I risultati della ricerca saranno resi noti a ottobre in Giappone alla Conferenza mondiale dell′Onu sulla biodiversità. Sarà un appuntamento decisivo per la biodiversità perché i governi saranno chiamati a dare risposte e riflettere sulle ragioni per cui l′impegno preso nel 2002 di fermare l′estinzione delle specie animali entro il 2010 è fallito.
Lo ha sottolineato la segreteria della Convenzione Onu sulla Biodiversità, che durante una conferenza tenutasi a metà agosto i Londra ha accusato i governi del pianeta di avere mancato gli obiettivi sulla tutela delle specie a rischio.
«Quello a cui assistiamo oggi è un totale disastro - afferma Ahmed Djoghlaf, segretario esecutivo della Convenzione Onu sulla Biodiversità, in un′intervista al Guardian - nessun Paese ha raggiunto i propri obiettivi su questo tema, e stiamo perdendo biodiversità ad un tasso senza precedenti.
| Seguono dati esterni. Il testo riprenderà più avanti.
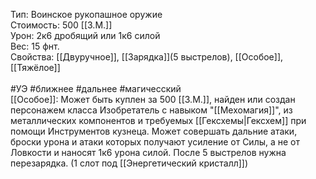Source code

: Тип: Воинское рукопашное оружие<br>
Стоимость: 500 [[З.М.]]<br>
Урон: 2к6 дробящий или 1к6 силой<br>
Вес: 15 фнт.<br>
Свойства: [[Двуручное]], [[Зарядка]](5 выстрелов), [[Особое]], [[Тяжёлое]]<br>
<br>
#УЭ #ближнее #дальнее #магичесский <br>
[[Особое]]: Может быть куплен за 500 [[З.М.]], найден или создан персонажем класса Изобретатель с навыком "[[Мехомагия]]", из металлических компонентов и требуемых [[Гексхемы|Гексхем]] при помощи Инструментов кузнеца. Может совершать дальние атаки, броски урона и атаки которых получают усиление от Силы, а не от Ловкости и наносят 1к6 урона силой. После 5 выстрелов нужна перезарядка. (1 слот под [[Энергетический кристалл]])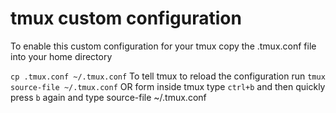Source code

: # tmux custom configuration

To enable this custom configuration for your tmux copy the .tmux.conf file into your home directory 

`cp .tmux.conf ~/.tmux.conf`
To tell tmux to reload the configuration run `tmux source-file ~/.tmux.conf` 
OR
form inside tmux type `ctrl+b` and then quickly press `b` again and type source-file ~/.tmux.conf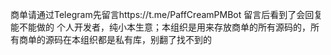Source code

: 商单请通过Telegram先留言https://t.me/PaffCreamPMBot
留言后看到了会回复能不能做的
个人开发者，纯小本生意；本组织是用来存放商单的所有源码的，所有商单的源码在本组织都是私有库，别翻了找不到的
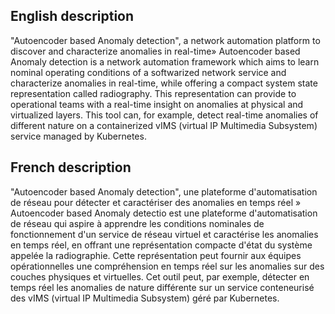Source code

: 
## English description
"Autoencoder based Anomaly detection", a network automation platform to discover and characterize anomalies in real-time»
Autoencoder based Anomaly detection is a network automation framework which aims to learn nominal operating conditions of a softwarized network service and characterize anomalies in real-time, while offering a compact system state representation called radiography. This representation can provide to operational teams with a real-time insight on anomalies at physical and virtualized layers. This tool can, for example, detect real-time anomalies of different nature on a containerized vIMS (virtual IP Multimedia Subsystem) service managed by Kubernetes.

## French description
"Autoencoder based Anomaly detection",  une plateforme d'automatisation de réseau pour détecter et caractériser des anomalies en temps réel »
Autoencoder based Anomaly detectio est une plateforme d'automatisation de réseau qui aspire à apprendre les conditions nominales de fonctionnement d'un service de réseau virtuel et caractérise les anomalies en temps réel, en offrant une représentation compacte d'état du système appelée la radiographie. Cette représentation peut fournir aux équipes opérationnelles une compréhension en temps réel sur les anomalies sur des couches physiques et virtuelles. Cet outil  peut, par exemple, détecter en temps réel les anomalies de nature différente sur un service conteneurisé des vIMS (virtual IP Multimedia Subsystem) géré par Kubernetes.

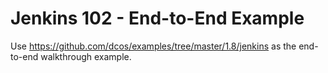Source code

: # Jenkins 102 - End-to-End Example


Use https://github.com/dcos/examples/tree/master/1.8/jenkins as the end-to-end walkthrough example.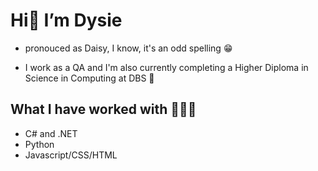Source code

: # Hi👋 I’m Dysie 

- pronouced as Daisy, I know, it's an odd spelling :grin:
  
- I work as a QA and I'm also currently completing a Higher Diploma in Science in Computing at DBS 🌱

## What I have worked with 👩🏻‍💻
- C# and .NET
- Python
- Javascript/CSS/HTML







<!---
dnacpil/dnacpil is a ✨ special ✨ repository because its `README.md` (this file) appears on your GitHub profile.
You can click the Preview link to take a look at your changes.
--->
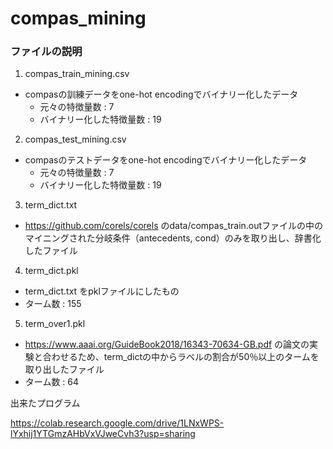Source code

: # compas_mining

### ファイルの説明
1. compas_train_mining.csv
 - compasの訓練データをone-hot encodingでバイナリー化したデータ
   - 元々の特徴量数 : 7
   - バイナリー化した特徴量数 : 19
2. compas_test_mining.csv
- compasのテストデータをone-hot encodingでバイナリー化したデータ
  - 元々の特徴量数 : 7
  - バイナリー化した特徴量数 : 19
3. term_dict.txt
- https://github.com/corels/corels のdata/compas_train.outファイルの中のマイニングされた分岐条件（antecedents, cond）のみを取り出し、辞書化したファイル

4. term_dict.pkl
- term_dict.txt をpklファイルにしたもの
- ターム数 : 155

5. term_over1.pkl
- https://www.aaai.org/GuideBook2018/16343-70634-GB.pdf の論文の実験と合わせるため、term_dictの中からラベルの割合が50％以上のタームを取り出したファイル
- ターム数 : 64


出来たプログラム

https://colab.research.google.com/drive/1LNxWPS-lYxhij1YTGmzAHbVxVJweCvh3?usp=sharing 
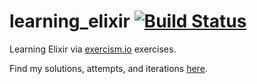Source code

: # learning_elixir [![Build Status](https://travis-ci.org/dmmulroy/learning_elixir.svg?branch=master)](https://travis-ci.org/dmmulroy/learning_elixir)

Learning Elixir via [exercism.io](exercism.io) exercises.

Find my solutions, attempts, and iterations [here](http://exercism.io/profiles/dmmulroy/fe6f470590ea418e9a0c927cbced228a).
Se continuiamo così il punto di non ritorno verrà raggiunto molto presto».
Secondo le stime dagli scienziati, il pianeta perde dalle 150 alle 200 specie di piante o animali ogni giorno, con un ritmo 1.000 volte superiore a quello naturale. «La tutela delle specie e la lotta ai cambiamenti climatici sono problemi strettamente legati, e non si può risolvere l′uno senza affrontare anche l′altro - spiega Djoghlaf -, alla biodiversità si destinano sempre meno fondi e i governi non la mettono mai ai primi posti delle loro politiche. I vari Paesi sono legalmente obbligati ad agire, ma solo 140 hanno una qualche bozza di piano, e solo 16 lo hanno rivisto dal 1993».
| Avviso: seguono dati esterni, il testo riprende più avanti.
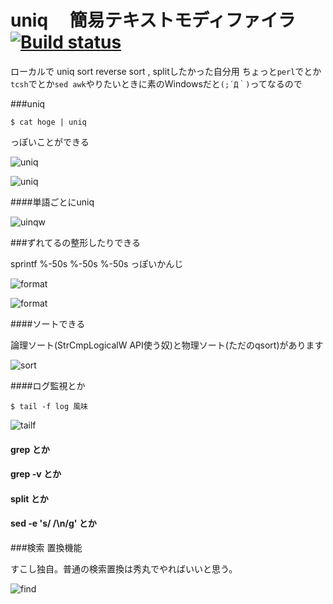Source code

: # uniq　  簡易テキストモディファイラ  [![Build status](https://ci.appveyor.com/api/projects/status/k75wglnqb6clg09n/branch/master?svg=true)](https://ci.appveyor.com/project/katakk/uniq/branch/master)


ローカルで uniq sort reverse sort , splitしたかった自分用
ちょっと`perl`でとか`tcsh`でとか`sed awk`やりたいときに素のWindowsだと`(;´Д｀)`ってなるので

###uniq

    $ cat hoge | uniq 

っぽいことができる  

![uniq](https://raw.github.com/katakk/uniq/master/doc/uniq.png)

![uniq](https://raw.github.com/katakk/uniq/master/doc/uniqa.png)

####単語ごとにuniq


![uinqw](https://raw.github.com/katakk/uniq/master/doc/uinqwa.png)

###ずれてるの整形したりできる  

sprintf %-50s %-50s %-50s っぽいかんじ  

![format](https://raw.github.com/katakk/uniq/master/doc/format.png)

![format](https://raw.github.com/katakk/uniq/master/doc/formata.png)

####ソートできる　　


論理ソート(StrCmpLogicalW API使う奴)と物理ソート(ただのqsort)があります　　

![sort](https://raw.github.com/katakk/uniq/master/doc/sort.png)


####ログ監視とか

    $ tail -f log 風味

![tailf](https://raw.github.com/katakk/uniq/master/doc/tailf.png)


#### grep とか

#### grep -v とか


#### split とか

#### sed -e 's/ /\n/g' とか

###検索 置換機能

すこし独自。普通の検索置換は秀丸でやればいいと思う。


![find](https://raw.github.com/katakk/uniq/master/doc/find.png)


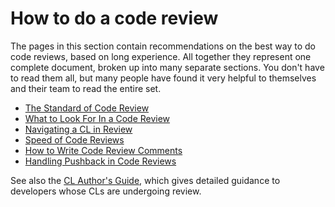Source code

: # How to do a code review

The pages in this section contain recommendations on the best way to do code
reviews, based on long experience. All together they represent one complete
document, broken up into many separate sections. You don't have to read them
all, but many people have found it very helpful to themselves and their team to
read the entire set.

- [The Standard of Code Review](standard.md)
- [What to Look For In a Code Review](looking-for.md)
- [Navigating a CL in Review](navigate.md)
- [Speed of Code Reviews](speed.md)
- [How to Write Code Review Comments](comments.md)
- [Handling Pushback in Code Reviews](pushback.md)

See also the [CL Author's Guide](../developer/index.md), which gives detailed
guidance to developers whose CLs are undergoing review.
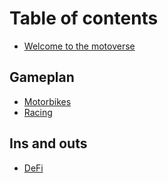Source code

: # Table of contents

* [Welcome to the motoverse](README.md)

## Gameplan

* [Motorbikes](guides/advanced-permissions.md)
* [Racing](gameplan/racing.md)

## Ins and outs

* [DeFi](ins-and-outs/defi.md)
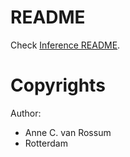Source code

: # README

Check [Inference README](inference/README.md).

# Copyrights

Author:

* Anne C. van Rossum
* Rotterdam
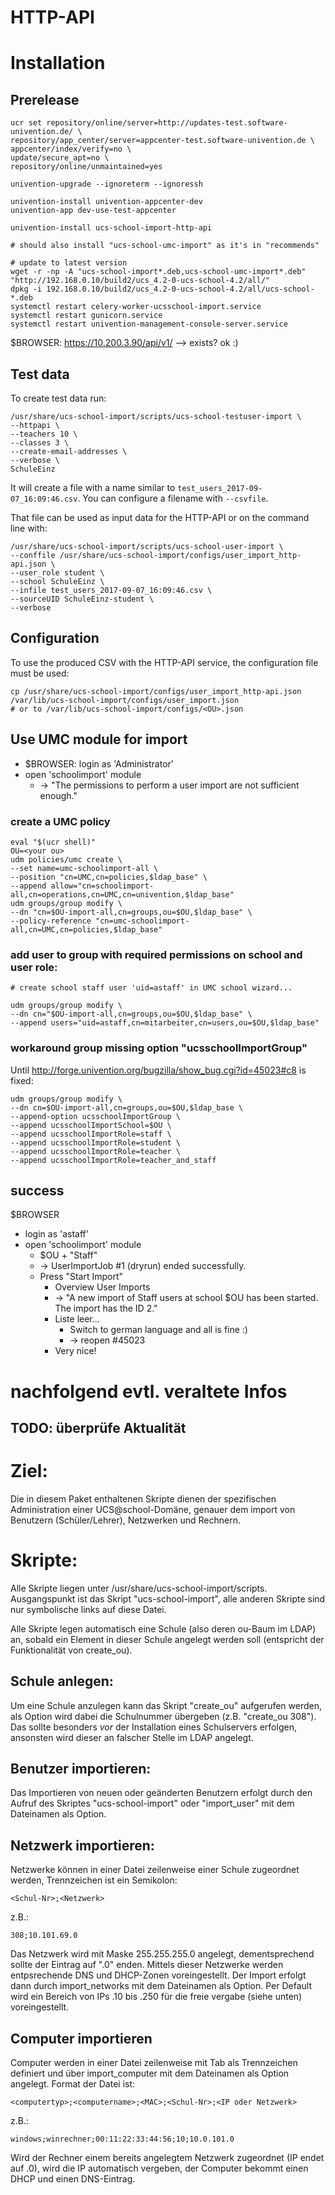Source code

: # HTTP-API

# Installation

## Prerelease

	ucr set repository/online/server=http://updates-test.software-univention.de/ \
	repository/app_center/server=appcenter-test.software-univention.de \
	appcenter/index/verify=no \
	update/secure_apt=no \
	repository/online/unmaintained=yes

	univention-upgrade --ignoreterm --ignoressh

	univention-install univention-appcenter-dev
	univention-app dev-use-test-appcenter

	univention-install ucs-school-import-http-api

	# should also install "ucs-school-umc-import" as it's in "recommends"

	# update to latest version
	wget -r -np -A "ucs-school-import*.deb,ucs-school-umc-import*.deb" "http://192.168.0.10/build2/ucs_4.2-0-ucs-school-4.2/all/"
	dpkg -i 192.168.0.10/build2/ucs_4.2-0-ucs-school-4.2/all/ucs-school-*.deb
	systemctl restart celery-worker-ucsschool-import.service
	systemctl restart gunicorn.service
	systemctl restart univention-management-console-server.service

$BROWSER: https://10.200.3.90/api/v1/ --> exists? ok :)

## Test data

To create test data run:

	/usr/share/ucs-school-import/scripts/ucs-school-testuser-import \
	--httpapi \
	--teachers 10 \
	--classes 3 \
	--create-email-addresses \
	--verbose \
	SchuleEinz

It will create a file with a name similar to   `test_users_2017-09-07_16:09:46.csv`. You can configure a filename with `--csvfile`.

That file can be used as input data for the HTTP-API or on the command line with:

	/usr/share/ucs-school-import/scripts/ucs-school-user-import \
	--conffile /usr/share/ucs-school-import/configs/user_import_http-api.json \
	--user_role student \
	--school SchuleEinz \
	--infile test_users_2017-09-07_16:09:46.csv \
	--sourceUID SchuleEinz-student \
	--verbose

## Configuration

To use the produced CSV with the HTTP-API service, the configuration file must be used:

	cp /usr/share/ucs-school-import/configs/user_import_http-api.json /var/lib/ucs-school-import/configs/user_import.json
	# or to /var/lib/ucs-school-import/configs/<OU>.json

## Use UMC module for import

* $BROWSER: login as 'Administrator'
* open 'schoolimport' module
	* → "The permissions to perform a user import are not sufficient enough."

### create a UMC policy

	eval "$(ucr shell)"
	OU=<your ou>
	udm policies/umc create \
	--set name=umc-schoolimport-all \
	--position "cn=UMC,cn=policies,$ldap_base" \
	--append allow="cn=schoolimport-all,cn=operations,cn=UMC,cn=univention,$ldap_base"
	udm groups/group modify \
	--dn "cn=$OU-import-all,cn=groups,ou=$OU,$ldap_base" \
	--policy-reference "cn=umc-schoolimport-all,cn=UMC,cn=policies,$ldap_base"

### add user to group with required permissions on school and user role:

	# create school staff user 'uid=astaff' in UMC school wizard...

	udm groups/group modify \
	--dn cn="$OU-import-all,cn=groups,ou=$OU,$ldap_base" \
	--append users="uid=astaff,cn=mitarbeiter,cn=users,ou=$OU,$ldap_base"

### workaround group missing option "ucsschoolImportGroup"

Until http://forge.univention.org/bugzilla/show_bug.cgi?id=45023#c8 is fixed:

	udm groups/group modify \
	--dn cn=$OU-import-all,cn=groups,ou=$OU,$ldap_base \
	--append-option ucsschoolImportGroup \
	--append ucsschoolImportSchool=$OU \
	--append ucsschoolImportRole=staff \
	--append ucsschoolImportRole=student \
	--append ucsschoolImportRole=teacher \
	--append ucsschoolImportRole=teacher_and_staff

## success

$BROWSER
* login as 'astaff'
* open 'schoolimport' module
	* $OU + "Staff"
	* → UserImportJob #1 (dryrun) ended successfully.
	* Press "Start Import"
		* Overview User Imports
		* → "A new import of Staff users at school $OU has been started. The import has the ID 2."
		* Liste leer...
			* Switch to german language and all is fine :)
			* → reopen #45023
		* Very nice!



# nachfolgend evtl. veraltete Infos

**TODO: überprüfe Aktualität**
---

# Ziel:

Die in diesem Paket enthaltenen Skripte dienen der spezifischen Administration
einer UCS@school-Domäne, genauer dem import von Benutzern (Schüler/Lehrer),
Netzwerken und Rechnern.

# Skripte:

Alle Skripte liegen unter /usr/share/ucs-school-import/scripts. Ausgangspunkt ist das Skript 
"ucs-school-import", alle anderen Skripte sind nur symbolische links auf diese Datei.

Alle Skripte legen automatisch eine Schule (also deren ou-Baum im LDAP) an, sobald
ein Element in dieser Schule angelegt werden soll (entspricht der Funktionalität von
create_ou).

## Schule anlegen:
Um eine Schule anzulegen kann das Skript "create_ou" aufgerufen werden, als Option 
wird dabei die Schulnummer übergeben (z.B. "create_ou 308"). Das sollte besonders
_vor_ der Installation eines Schulservers erfolgen, ansonsten wird dieser an falscher
Stelle im LDAP angelegt.

## Benutzer importieren:
Das Importieren von neuen oder geänderten Benutzern erfolgt durch den Aufruf des 
Skriptes "ucs-school-import" oder "import_user" mit dem Dateinamen als Option.

## Netzwerk importieren:
Netzwerke können in einer Datei zeilenweise einer Schule zugeordnet werden, Trennzeichen
ist ein Semikolon:

    <Schul-Nr>;<Netzwerk>

z.B.:

    308;10.101.69.0

Das Netzwerk wird mit Maske 255.255.255.0 angelegt, dementsprechend sollte der Eintrag auf
".0" enden. Mittels dieser Netzwerke werden entpsrechende DNS und DHCP-Zonen voreingestellt.
Der Import erfolgt dann durch import_networks mit dem Dateinamen als Option.
Per Default wird ein Bereich von IPs .10 bis .250 für die freie vergabe (siehe unten) 
voreingestellt. 

## Computer importieren
Computer werden in einer Datei zeilenweise mit Tab als Trennzeichen definiert und über 
import_computer mit dem Dateinamen als Option angelegt. Format der Datei ist:

    <computertyp>;<computername>;<MAC>;<Schul-Nr>;<IP oder Netzwerk>

z.B.:

    windows;winrechner;00:11:22:33:44:56;10;10.0.101.0

Wird der Rechner einem bereits angelegtem Netzwerk zugeordnet (IP endet auf .0), wird die 
IP automatisch vergeben, der Computer bekommt einen DHCP und einen DNS-Eintrag.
Fra i Paesi inadempienti c′è anche l′Italia, che aspetta una legge quadro sulla biodiversità da 16 anni. Nel frattempo, secondo i dati dell′Ispra (Istituto Superiore per la Protezione e la Ricerca Ambientale), nel nostro paese rischia di scomparire il 40% delle piante, il 15% dei mammiferi, il 23% degli uccelli e il 66% dei rettili.